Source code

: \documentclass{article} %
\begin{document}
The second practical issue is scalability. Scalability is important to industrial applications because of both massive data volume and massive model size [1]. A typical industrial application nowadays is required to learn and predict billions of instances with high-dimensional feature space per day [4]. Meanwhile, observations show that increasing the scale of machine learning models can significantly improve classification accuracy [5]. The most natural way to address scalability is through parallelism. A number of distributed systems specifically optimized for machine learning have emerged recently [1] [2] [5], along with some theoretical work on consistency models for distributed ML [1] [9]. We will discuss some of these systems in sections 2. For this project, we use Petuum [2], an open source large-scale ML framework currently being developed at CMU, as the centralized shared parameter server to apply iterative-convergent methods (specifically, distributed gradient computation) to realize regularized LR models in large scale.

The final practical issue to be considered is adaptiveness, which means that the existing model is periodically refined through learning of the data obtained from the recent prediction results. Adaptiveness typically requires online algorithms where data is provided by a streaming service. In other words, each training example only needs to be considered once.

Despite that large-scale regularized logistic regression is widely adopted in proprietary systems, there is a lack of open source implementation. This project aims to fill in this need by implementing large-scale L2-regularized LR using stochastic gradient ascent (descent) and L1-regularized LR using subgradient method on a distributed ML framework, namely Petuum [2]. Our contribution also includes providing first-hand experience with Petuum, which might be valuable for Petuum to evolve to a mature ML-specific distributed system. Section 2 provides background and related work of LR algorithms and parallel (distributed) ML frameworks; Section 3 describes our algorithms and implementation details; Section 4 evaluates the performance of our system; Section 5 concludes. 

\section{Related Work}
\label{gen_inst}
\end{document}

•••

Your goal –
Once you have read the entries, repeat them all exactly.

Expected output –
Source code

: \documentclass{article} %
\begin{document}
The second practical issue is scalability. Scalability is important to industrial applications because of both massive data volume and massive model size [1]. A typical industrial application nowadays is required to learn and predict billions of instances with high-dimensional feature space per day [4]. Meanwhile, observations show that increasing the scale of machine learning models can significantly improve classification accuracy [5]. The most natural way to address scalability is through parallelism. A number of distributed systems specifically optimized for machine learning have emerged recently [1] [2] [5], along with some theoretical work on consistency models for distributed ML [1] [9]. We will discuss some of these systems in sections 2. For this project, we use Petuum [2], an open source large-scale ML framework currently being developed at CMU, as the centralized shared parameter server to apply iterative-convergent methods (specifically, distributed gradient computation) to realize regularized LR models in large scale.

The final practical issue to be considered is adaptiveness, which means that the existing model is periodically refined through learning of the data obtained from the recent prediction results. Adaptiveness typically requires online algorithms where data is provided by a streaming service. In other words, each training example only needs to be considered once.

Despite that large-scale regularized logistic regression is widely adopted in proprietary systems, there is a lack of open source implementation. This project aims to fill in this need by implementing large-scale L2-regularized LR using stochastic gradient ascent (descent) and L1-regularized LR using subgradient method on a distributed ML framework, namely Petuum [2]. Our contribution also includes providing first-hand experience with Petuum, which might be valuable for Petuum to evolve to a mature ML-specific distributed system. Section 2 provides background and related work of LR algorithms and parallel (distributed) ML frameworks; Section 3 describes our algorithms and implementation details; Section 4 evaluates the performance of our system; Section 5 concludes. 

\section{Related Work}
\label{gen_inst}
\end{document}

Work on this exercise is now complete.